Countering Mainstream Bias via End-to-End Adaptive Local Learning
Jinhao Pan, Ziwei Zhu, Jianling Wang, Allen Lin, James Caverlee
TL;DR
This work targets mainstream bias in collaborative filtering by identifying two root causes: discrepancy modeling and unsynchronized learning. It introduces end-to-end Adaptive Local Learning (TALL), which combines a Loss-Driven Mixture-of-Experts backbone with an Adaptive Weight module to produce customized local models and synchronize training across user groups, guided by $G_k(\mathbf{O}_{u})=\frac{e^{(\mathcal{L}(E_k(\mathbf{O}_{u})))^{-1}}}{\sum_{t=1}^{n_e} e^{(\mathcal{L}(E_t(\mathbf{O}_{u})))^{-1}}}$ and the weight update $w_{u}^{*}=\max\left( \frac{\mathcal{L}(\mathbf{O}_{u}, \widehat{\mathbf{O}}_{u})-\lambda}{2\alpha}, 0\right)$. A gap mechanism defers adaptive weighting for the first $T$ epochs, and a loss-change signal $\Delta \mathcal{L}^{t}_{u}=\mathcal{L}^{t-1}_{u}-\mathcal{L}^{t}_{u}$ (averaged over $L$ epochs) stabilizes updates. Experiments on ML1M, Yelp, and CDs&Vinyl demonstrate state-of-the-art debiasing, with notable gains for niche users (e.g., about a 6.07% improvement over LOCA and 10% over EnLFT on average for the low-mainstream group) while preserving mainstream performance.
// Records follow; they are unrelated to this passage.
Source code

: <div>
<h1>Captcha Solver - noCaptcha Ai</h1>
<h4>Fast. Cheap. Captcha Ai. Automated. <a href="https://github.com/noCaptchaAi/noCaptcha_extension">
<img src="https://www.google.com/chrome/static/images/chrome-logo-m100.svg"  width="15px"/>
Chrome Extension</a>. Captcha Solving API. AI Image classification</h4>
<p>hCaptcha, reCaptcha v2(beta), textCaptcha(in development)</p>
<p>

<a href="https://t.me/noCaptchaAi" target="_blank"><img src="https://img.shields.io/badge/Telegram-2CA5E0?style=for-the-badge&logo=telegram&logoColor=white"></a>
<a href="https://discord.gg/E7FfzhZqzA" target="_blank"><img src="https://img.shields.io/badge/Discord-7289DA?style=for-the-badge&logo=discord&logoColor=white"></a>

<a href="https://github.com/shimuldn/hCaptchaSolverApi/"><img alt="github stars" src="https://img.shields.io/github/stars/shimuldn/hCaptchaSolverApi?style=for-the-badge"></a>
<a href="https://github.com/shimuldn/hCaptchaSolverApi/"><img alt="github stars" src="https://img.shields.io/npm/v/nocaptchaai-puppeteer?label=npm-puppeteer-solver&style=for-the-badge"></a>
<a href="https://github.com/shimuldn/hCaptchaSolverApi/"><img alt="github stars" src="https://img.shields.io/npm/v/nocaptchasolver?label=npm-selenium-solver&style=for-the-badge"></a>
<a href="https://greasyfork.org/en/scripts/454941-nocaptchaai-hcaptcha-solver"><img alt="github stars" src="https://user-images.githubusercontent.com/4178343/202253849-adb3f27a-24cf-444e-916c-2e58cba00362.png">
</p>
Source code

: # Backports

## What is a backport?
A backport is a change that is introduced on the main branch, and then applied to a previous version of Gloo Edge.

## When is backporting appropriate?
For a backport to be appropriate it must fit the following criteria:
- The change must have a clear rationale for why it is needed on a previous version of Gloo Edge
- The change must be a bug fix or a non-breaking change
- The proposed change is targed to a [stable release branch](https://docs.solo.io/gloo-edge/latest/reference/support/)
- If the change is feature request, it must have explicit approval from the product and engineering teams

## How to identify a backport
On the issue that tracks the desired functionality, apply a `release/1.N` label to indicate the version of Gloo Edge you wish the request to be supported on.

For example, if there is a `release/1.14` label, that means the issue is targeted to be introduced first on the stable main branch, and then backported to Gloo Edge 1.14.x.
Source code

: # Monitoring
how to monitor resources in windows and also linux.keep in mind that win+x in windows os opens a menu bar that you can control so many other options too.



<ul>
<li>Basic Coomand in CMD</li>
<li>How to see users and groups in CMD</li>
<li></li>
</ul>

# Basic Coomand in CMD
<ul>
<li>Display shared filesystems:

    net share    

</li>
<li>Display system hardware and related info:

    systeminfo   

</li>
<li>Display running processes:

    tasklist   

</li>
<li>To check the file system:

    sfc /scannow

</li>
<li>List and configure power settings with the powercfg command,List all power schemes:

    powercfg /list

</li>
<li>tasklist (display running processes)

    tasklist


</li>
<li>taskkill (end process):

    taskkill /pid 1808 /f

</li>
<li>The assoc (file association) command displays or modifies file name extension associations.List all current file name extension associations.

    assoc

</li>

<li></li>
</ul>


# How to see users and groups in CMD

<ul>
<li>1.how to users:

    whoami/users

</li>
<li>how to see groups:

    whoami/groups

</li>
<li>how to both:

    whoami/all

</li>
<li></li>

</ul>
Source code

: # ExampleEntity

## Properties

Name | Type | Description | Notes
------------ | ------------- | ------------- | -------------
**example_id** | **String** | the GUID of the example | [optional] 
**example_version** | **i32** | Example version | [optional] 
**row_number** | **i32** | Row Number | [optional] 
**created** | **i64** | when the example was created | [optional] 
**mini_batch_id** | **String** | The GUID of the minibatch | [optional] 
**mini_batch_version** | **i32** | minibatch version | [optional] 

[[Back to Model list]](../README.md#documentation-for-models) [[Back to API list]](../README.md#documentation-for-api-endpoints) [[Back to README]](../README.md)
Code and data are released at the provided GitHub URL.
Abstract
Collaborative filtering (CF) based recommendations suffer from mainstream bias -- where mainstream users are favored over niche users, leading to poor recommendation quality for many long-tail users. In this paper, we identify two root causes of this mainstream bias: (i) discrepancy modeling, whereby CF algorithms focus on modeling mainstream users while neglecting niche users with unique preferences; and (ii) unsynchronized learning, where niche users require more training epochs than mainstream users to reach peak performance. Targeting these causes, we propose a novel end-To-end Adaptive Local Learning (TALL) framework to provide high-quality recommendations to both mainstream and niche users. TALL uses a loss-driven Mixture-of-Experts module to adaptively ensemble experts to provide customized local models for different users. Further, it contains an adaptive weight module to synchronize the learning paces of different users by dynamically adjusting weights in the loss. Extensive experiments demonstrate the state-of-the-art performance of the proposed model. Code and data are provided at \url{https://github.com/JP-25/end-To-end-Adaptive-Local-Leanring-TALL-}